[RECORDS FOR PROCESSING Boundary: Start]
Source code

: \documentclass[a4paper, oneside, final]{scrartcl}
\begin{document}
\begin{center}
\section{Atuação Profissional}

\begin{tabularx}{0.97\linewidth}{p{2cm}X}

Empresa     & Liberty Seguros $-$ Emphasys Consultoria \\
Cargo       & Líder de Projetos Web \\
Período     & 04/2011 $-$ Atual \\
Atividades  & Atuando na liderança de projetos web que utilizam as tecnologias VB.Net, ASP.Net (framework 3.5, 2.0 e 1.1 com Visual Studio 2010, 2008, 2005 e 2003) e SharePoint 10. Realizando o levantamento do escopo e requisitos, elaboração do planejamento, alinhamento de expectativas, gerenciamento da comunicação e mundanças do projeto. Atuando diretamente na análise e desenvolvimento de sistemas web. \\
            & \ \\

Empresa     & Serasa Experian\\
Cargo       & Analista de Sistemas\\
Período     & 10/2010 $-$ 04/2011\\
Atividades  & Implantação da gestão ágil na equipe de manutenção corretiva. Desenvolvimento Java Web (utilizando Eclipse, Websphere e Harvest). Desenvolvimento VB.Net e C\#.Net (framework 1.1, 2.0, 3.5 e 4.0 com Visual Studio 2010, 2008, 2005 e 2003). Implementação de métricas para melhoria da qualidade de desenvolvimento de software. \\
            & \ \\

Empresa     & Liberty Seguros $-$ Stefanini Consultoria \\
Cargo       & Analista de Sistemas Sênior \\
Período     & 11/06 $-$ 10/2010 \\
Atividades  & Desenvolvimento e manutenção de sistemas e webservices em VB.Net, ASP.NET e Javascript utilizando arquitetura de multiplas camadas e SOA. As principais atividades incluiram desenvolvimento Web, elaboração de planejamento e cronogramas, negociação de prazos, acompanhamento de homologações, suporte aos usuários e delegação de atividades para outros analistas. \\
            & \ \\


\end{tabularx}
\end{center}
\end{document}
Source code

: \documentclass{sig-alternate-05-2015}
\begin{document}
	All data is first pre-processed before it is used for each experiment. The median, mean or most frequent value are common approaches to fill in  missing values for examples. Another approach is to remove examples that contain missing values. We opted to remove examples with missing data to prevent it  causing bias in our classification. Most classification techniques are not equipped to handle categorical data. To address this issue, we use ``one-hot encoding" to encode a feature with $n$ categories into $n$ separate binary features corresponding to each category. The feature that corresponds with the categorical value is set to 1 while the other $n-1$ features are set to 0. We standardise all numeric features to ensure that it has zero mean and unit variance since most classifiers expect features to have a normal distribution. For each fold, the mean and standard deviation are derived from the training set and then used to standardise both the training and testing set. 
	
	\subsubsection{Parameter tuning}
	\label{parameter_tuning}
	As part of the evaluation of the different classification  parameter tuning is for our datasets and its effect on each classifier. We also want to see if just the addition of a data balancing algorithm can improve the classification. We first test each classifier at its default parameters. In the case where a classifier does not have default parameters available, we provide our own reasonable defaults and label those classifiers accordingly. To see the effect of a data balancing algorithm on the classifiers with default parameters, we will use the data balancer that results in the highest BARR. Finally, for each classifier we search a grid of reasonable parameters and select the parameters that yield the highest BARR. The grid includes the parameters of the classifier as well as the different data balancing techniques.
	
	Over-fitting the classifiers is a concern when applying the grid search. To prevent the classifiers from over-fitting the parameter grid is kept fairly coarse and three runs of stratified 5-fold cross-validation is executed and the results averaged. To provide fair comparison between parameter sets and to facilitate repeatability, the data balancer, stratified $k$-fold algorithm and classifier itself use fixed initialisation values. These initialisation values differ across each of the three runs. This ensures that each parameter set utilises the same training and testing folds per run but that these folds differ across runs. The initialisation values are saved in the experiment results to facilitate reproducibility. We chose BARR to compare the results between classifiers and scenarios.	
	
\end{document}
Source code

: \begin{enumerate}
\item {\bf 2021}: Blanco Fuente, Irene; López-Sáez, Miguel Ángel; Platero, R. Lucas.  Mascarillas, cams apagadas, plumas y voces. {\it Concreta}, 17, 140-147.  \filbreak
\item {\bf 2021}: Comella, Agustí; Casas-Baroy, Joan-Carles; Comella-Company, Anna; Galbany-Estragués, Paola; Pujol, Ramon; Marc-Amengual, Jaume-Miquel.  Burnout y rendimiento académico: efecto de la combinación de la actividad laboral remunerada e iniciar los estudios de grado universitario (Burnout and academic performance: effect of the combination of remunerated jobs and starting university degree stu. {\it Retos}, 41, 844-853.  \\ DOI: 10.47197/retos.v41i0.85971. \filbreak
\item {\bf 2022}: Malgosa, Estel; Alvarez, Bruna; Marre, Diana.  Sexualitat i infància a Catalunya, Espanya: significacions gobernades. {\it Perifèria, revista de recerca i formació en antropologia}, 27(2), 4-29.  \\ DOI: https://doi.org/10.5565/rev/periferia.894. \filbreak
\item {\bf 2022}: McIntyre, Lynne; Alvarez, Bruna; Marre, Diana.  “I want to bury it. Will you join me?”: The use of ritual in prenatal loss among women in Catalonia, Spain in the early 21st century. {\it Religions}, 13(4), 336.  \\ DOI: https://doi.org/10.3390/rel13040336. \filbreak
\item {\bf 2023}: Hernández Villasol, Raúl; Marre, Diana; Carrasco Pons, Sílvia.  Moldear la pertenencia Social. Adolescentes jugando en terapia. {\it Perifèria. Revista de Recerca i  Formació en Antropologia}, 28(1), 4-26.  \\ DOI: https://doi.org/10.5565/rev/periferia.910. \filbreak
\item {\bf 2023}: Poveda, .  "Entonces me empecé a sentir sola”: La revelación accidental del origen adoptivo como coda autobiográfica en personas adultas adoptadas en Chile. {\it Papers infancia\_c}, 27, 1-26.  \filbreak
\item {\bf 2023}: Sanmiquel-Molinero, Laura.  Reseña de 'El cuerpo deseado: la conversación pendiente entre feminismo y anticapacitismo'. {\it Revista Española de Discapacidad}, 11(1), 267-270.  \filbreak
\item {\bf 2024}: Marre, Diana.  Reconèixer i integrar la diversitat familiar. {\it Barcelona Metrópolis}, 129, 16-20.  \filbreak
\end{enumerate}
[RECORDS FOR PROCESSING Boundary: End]
**WHAT TO PRODUCE**. Your task is to quote the lines above, beginning with the first and ending with the one that holds "04/2011 $-$ Atual \\".

**YOUR SOLUTION**.
Source code

: \documentclass[a4paper, oneside, final]{scrartcl}
\begin{document}
\begin{center}
\section{Atuação Profissional}

\begin{tabularx}{0.97\linewidth}{p{2cm}X}

Empresa     & Liberty Seguros $-$ Emphasys Consultoria \\
Cargo       & Líder de Projetos Web \\
Período     & 04/2011 $-$ Atual \\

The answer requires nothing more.